» WHAT YOU HAVE TO DO
The expected output is a verbatim reprint of the lines from the beginning of the data that follows through the line that contains "Hagrid roared, 'Reasonable".

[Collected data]
-- Opening Marker --

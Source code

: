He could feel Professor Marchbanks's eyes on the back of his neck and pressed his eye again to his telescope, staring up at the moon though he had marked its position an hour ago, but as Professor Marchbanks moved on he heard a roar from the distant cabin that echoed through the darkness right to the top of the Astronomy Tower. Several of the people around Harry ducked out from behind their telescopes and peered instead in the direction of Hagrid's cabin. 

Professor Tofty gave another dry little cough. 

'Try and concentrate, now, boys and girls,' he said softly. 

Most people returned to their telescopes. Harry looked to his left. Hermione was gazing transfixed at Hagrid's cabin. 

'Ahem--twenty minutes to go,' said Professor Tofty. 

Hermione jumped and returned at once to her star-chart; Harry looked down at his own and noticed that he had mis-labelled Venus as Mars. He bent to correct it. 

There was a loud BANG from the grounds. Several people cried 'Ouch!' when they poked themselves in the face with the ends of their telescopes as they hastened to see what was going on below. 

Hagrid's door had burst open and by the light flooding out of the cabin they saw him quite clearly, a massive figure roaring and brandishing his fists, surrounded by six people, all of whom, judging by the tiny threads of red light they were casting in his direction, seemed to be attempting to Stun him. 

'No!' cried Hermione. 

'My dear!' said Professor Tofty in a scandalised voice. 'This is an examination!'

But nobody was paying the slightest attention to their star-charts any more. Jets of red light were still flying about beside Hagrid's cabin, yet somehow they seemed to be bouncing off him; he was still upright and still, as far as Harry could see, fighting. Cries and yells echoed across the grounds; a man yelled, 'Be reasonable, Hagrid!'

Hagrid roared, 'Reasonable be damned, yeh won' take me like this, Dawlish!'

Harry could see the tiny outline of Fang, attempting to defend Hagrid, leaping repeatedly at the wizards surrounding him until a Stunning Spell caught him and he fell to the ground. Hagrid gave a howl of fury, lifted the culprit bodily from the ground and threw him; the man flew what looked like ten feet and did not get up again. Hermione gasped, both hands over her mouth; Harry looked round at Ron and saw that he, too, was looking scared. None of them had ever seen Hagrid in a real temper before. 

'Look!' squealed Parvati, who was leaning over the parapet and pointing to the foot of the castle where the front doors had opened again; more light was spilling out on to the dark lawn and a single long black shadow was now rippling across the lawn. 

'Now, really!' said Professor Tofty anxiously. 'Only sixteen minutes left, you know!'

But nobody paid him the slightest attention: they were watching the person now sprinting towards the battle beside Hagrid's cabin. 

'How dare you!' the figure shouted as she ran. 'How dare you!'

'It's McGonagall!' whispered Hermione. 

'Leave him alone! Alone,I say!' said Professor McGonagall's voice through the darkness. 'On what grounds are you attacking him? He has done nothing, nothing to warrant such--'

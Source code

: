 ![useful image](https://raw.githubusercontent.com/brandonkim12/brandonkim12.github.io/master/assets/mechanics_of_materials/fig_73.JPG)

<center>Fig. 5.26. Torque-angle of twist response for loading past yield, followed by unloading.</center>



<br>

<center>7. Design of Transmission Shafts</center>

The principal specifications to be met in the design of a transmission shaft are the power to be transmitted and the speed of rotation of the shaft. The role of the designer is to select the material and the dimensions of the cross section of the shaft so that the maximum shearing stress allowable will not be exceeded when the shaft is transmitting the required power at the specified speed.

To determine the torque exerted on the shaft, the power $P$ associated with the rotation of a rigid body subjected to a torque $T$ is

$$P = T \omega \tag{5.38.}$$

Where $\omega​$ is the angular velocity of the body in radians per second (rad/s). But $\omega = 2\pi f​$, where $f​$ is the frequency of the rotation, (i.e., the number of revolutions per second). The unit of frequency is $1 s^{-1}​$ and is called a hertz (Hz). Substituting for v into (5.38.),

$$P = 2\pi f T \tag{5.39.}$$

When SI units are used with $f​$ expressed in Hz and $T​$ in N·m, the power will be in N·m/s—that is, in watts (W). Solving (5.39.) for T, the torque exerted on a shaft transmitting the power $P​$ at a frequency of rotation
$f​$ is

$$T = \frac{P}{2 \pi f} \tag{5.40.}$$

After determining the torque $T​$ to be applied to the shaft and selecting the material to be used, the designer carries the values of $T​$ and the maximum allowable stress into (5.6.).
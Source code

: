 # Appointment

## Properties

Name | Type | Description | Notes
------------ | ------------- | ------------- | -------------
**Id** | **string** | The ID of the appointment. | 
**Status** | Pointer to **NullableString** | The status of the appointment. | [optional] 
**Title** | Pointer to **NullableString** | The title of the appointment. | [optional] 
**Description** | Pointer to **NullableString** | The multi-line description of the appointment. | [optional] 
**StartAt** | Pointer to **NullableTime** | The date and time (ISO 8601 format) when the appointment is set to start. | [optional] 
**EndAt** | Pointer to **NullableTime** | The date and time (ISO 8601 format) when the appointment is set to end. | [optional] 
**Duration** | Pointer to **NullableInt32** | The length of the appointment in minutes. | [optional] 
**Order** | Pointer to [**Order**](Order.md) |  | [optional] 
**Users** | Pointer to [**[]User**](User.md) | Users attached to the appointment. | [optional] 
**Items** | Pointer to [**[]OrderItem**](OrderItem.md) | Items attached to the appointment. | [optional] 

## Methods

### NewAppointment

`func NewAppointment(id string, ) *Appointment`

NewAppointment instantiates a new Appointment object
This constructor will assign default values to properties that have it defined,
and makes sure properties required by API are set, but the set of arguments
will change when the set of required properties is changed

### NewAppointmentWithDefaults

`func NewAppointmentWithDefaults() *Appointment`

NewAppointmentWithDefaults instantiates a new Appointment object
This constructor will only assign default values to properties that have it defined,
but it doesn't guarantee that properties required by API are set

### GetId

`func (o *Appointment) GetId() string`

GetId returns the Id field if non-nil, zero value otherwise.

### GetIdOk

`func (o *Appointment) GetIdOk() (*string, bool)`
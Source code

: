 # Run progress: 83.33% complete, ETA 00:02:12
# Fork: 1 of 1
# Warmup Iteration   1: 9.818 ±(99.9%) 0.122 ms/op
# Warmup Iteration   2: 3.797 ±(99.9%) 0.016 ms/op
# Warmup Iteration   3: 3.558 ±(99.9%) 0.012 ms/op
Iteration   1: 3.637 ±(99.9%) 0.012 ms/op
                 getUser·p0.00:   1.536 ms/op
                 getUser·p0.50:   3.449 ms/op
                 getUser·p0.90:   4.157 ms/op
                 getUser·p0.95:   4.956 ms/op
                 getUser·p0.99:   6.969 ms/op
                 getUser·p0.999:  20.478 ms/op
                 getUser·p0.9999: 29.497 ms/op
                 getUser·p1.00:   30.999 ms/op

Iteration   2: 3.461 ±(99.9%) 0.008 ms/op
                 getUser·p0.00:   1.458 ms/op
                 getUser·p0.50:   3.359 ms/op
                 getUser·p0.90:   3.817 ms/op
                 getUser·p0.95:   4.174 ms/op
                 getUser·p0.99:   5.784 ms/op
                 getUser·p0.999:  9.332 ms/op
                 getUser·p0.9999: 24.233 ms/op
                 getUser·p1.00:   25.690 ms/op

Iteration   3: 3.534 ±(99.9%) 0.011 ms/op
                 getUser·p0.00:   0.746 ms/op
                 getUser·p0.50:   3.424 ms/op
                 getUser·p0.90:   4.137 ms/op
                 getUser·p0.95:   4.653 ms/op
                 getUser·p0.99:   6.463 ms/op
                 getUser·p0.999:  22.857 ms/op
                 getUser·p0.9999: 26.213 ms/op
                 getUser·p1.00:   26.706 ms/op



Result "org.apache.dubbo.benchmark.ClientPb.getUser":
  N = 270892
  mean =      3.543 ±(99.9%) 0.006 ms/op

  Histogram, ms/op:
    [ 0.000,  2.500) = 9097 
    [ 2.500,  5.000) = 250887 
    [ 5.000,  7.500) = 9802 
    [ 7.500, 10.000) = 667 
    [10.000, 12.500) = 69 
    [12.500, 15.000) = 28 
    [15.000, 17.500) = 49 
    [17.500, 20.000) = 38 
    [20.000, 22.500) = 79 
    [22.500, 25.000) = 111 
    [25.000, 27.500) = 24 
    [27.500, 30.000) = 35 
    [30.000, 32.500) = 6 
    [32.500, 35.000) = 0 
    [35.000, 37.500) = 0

-- Closing Marker --

» RESPONSE TO THE EXERCISE
Source code

:He could feel Professor Marchbanks's eyes on the back of his neck and pressed his eye again to his telescope, staring up at the moon though he had marked its position an hour ago, but as Professor Marchbanks moved on he heard a roar from the distant cabin that echoed through the darkness right to the top of the Astronomy Tower. Several of the people around Harry ducked out from behind their telescopes and peered instead in the direction of Hagrid's cabin. 

Professor Tofty gave another dry little cough. 

'Try and concentrate, now, boys and girls,' he said softly. 

Most people returned to their telescopes. Harry looked to his left. Hermione was gazing transfixed at Hagrid's cabin. 

'Ahem--twenty minutes to go,' said Professor Tofty. 

Hermione jumped and returned at once to her star-chart; Harry looked down at his own and noticed that he had mis-labelled Venus as Mars. He bent to correct it. 

There was a loud BANG from the grounds. Several people cried 'Ouch!' when they poked themselves in the face with the ends of their telescopes as they hastened to see what was going on below. 

Hagrid's door had burst open and by the light flooding out of the cabin they saw him quite clearly, a massive figure roaring and brandishing his fists, surrounded by six people, all of whom, judging by the tiny threads of red light they were casting in his direction, seemed to be attempting to Stun him. 

'No!' cried Hermione. 

'My dear!' said Professor Tofty in a scandalised voice. 'This is an examination!'

But nobody was paying the slightest attention to their star-charts any more. Jets of red light were still flying about beside Hagrid's cabin, yet somehow they seemed to be bouncing off him; he was still upright and still, as far as Harry could see, fighting. Cries and yells echoed across the grounds; a man yelled, 'Be reasonable, Hagrid!'

Hagrid roared, 'Reasonable be damned, yeh won' take me like this, Dawlish!'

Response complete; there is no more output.